The blame lies with online shopping and widespread discounting, which have shrunk profit margins and increased store closures ...

Followed by this quote from Howard Davidowitz, chairman of a company providing consulting and investment banking services for the retail sector:

“When there is too much, and we have too much, then the only differentiator is price. That’s why they’re all going into bankruptcy and closing all these stores,” Davidowitz said.

Well, that’s not entirely true. I’d wanted to do a post about the value of differentiation back in the summer, after returning from a family vacation to Berlin and Paris, but now will do fine. There’s a key factor the analysts often miss: branding.

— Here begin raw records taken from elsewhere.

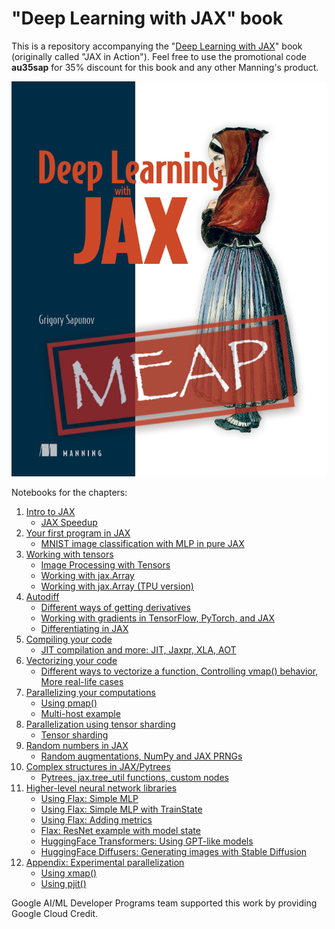 # "Deep Learning with JAX" book

This is a repository accompanying the "[Deep Learning with JAX](https://www.manning.com/books/deep-learning-with-jax)" book (originally called "JAX in Action"). Feel free to use the promotional code **au35sap** for 35% discount for this book and any other Manning's product.

[![Deep Learning with JAX](Sapunov-MEAP-HI.png)](https://www.manning.com/books/deep-learning-with-jax)

Notebooks for the chapters:
1. [Intro to JAX](Chapter-1)
   - [JAX Speedup](Chapter-1/JAX_in_Action_Chapter_1_JAX_speedup.ipynb)
2. [Your first program in JAX](Chapter-2)
   - [MNIST image classification with MLP in pure JAX](Chapter-2/JAX_in_Action_Chapter_2_MNIST_MLP_Pure_JAX.ipynb)
3. [Working with tensors](Chapter-3)
   - [Image Processing with Tensors](Chapter-3/JAX_in_Action_Chapter_3_Image_Processing.ipynb)
   - [Working with jax.Array](Chapter-3/JAX_in_Action_Chapter_3_Array.ipynb)
   - [Working with jax.Array (TPU version)](Chapter-3/JAX_in_Action_Chapter_3_Array_with_TPU.ipynb)
4. [Autodiff](Chapter-4)
   - [Different ways of getting derivatives](Chapter-4/JAX_in_Action_Chapter_4_Different_ways_of_getting_derivatives.ipynb)
   - [Working with gradients in TensorFlow, PyTorch, and JAX](Chapter-4/JAX_in_Action_Chapter_4_Gradients_in_TensorFlow_PyTorch_JAX.ipynb)
   - [Differentiating in JAX](Chapter-4/JAX_in_Action_Chapter_4_Differentiating_in_JAX.ipynb)
5. [Compiling your code](Chapter-5)
   - [JIT compilation and more: JIT, Jaxpr, XLA, AOT](Chapter-5/JAX_in_Action_Chapter_5_JIT.ipynb)
6. [Vectorizing your code](Chapter-6)
   - [Different ways to vectorize a function, Controlling vmap() behavior, More real-life cases](Chapter-6/JAX_in_Action_Chapter_6_vmap.ipynb)
7. [Parallelizing your computations](Chapter-7)
   - [Using pmap()](Chapter-7/JAX_in_Action_Chapter_7_pmap.ipynb)
   - [Multi-host example](Chapter-7/worker.py)
8. [Parallelization using tensor sharding](Chapter-8)
   - [Tensor sharding](Chapter-8/JAX_in_Action_Chapter_8_Tensor_Sharding.ipynb)
9. [Random numbers in JAX](Chapter-9)
   - [Random augmentations, NumPy and JAX PRNGs](Chapter-9/JAX_in_Action_Chapter_9_Random_Numbers.ipynb)
10. [Complex structures in JAX/Pytrees](Chapter-10)
    - [Pytrees, jax.tree_util functions, custom nodes](Chapter-10/JAX_in_Action_Chapter_10_Pytrees.ipynb)
11. [Higher-level neural network libraries](Chapter-11)
    - [Using Flax: Simple MLP](Chapter-11/Chapter_11.1_MNIST_MLP_Flax_Simple.ipynb)
    - [Using Flax: Simple MLP with TrainState](Chapter-11/Chapter_11.1_MNIST_MLP_Flax_TrainState.ipynb)
    - [Using Flax: Adding metrics](Chapter-11/Chapter_11.1_MNIST_MLP_Flax_TrainState_with_metrics.ipynb)
    - [Flax: ResNet example with model state](Chapter-11/Chapter_11.2_Flax_Cats_vs_Dogs_ResNet.ipynb)
    - [HuggingFace Transformers: Using GPT-like models](Chapter-11/Chapter_11_3_HuggingFace_Using_GPT.ipynb)
    - [HuggingFace Diffusers: Generating images with Stable Diffusion](Chapter-11/Chapter_11.3_HuggingFace_Using_Diffusers.ipynb)
13. [Appendix: Experimental parallelization](Appendix-D)
    - [Using xmap()](Appendix-D/JAX_in_Action_Appendix_D_xmap.ipynb)
    - [Using pjit()](Appendix-D/JAX_in_Action_Appendix_D_pjit.ipynb)

Google AI/ML Developer Programs team supported this work by providing Google Cloud Credit.
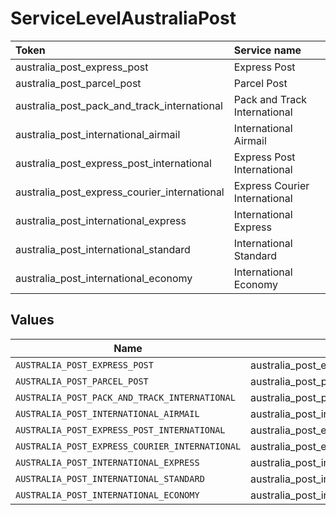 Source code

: # ServiceLevelAustraliaPost

|Token | Service name|
|:---|:---|
| australia_post_express_post | Express Post|
| australia_post_parcel_post | Parcel Post|
| australia_post_pack_and_track_international | Pack and Track International|
| australia_post_international_airmail | International Airmail|
| australia_post_express_post_international | Express Post International|
| australia_post_express_courier_international | Express Courier International|
| australia_post_international_express | International Express|
| australia_post_international_standard | International Standard|
| australia_post_international_economy | International Economy|



## Values

| Name                                           | Value                                          |
| ---------------------------------------------- | ---------------------------------------------- |
| `AUSTRALIA_POST_EXPRESS_POST`                  | australia_post_express_post                    |
| `AUSTRALIA_POST_PARCEL_POST`                   | australia_post_parcel_post                     |
| `AUSTRALIA_POST_PACK_AND_TRACK_INTERNATIONAL`  | australia_post_pack_and_track_international    |
| `AUSTRALIA_POST_INTERNATIONAL_AIRMAIL`         | australia_post_international_airmail           |
| `AUSTRALIA_POST_EXPRESS_POST_INTERNATIONAL`    | australia_post_express_post_international      |
| `AUSTRALIA_POST_EXPRESS_COURIER_INTERNATIONAL` | australia_post_express_courier_international   |
| `AUSTRALIA_POST_INTERNATIONAL_EXPRESS`         | australia_post_international_express           |
| `AUSTRALIA_POST_INTERNATIONAL_STANDARD`        | australia_post_international_standard          |
| `AUSTRALIA_POST_INTERNATIONAL_ECONOMY`         | australia_post_international_economy           |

And I mean meta-branding, which is actually the only kind of branding there is; anything less – labeling or awareness or recognition – are steps on the path to being a metabrand. Aeropostale was a brand, but Apple is a metabrand.

When we were in Paris, we made a pilgrimage to the legendary bookshop Shakespeare and Company. And we naturally bought books.

Now, despite the bins and racks and shelves of used books at knock-down prices outside (one day I will go with a spare suitcase just to bring home books), Shakespeare and Company is not a discounter. Far from it; all the books we bought were at full retail price. In Euros. Most are available in the U.S. for less, although perhaps not so easily obtained in identical editions.

We bought them because, as souvenirs go, they’re practical and economical. And – and this was a big part of the appeal – each book was hand-stamped at the register: “Shakespeare and Company/Kilometer Zero Paris.” The paper Shakespeare and Company bookmark was a bonus.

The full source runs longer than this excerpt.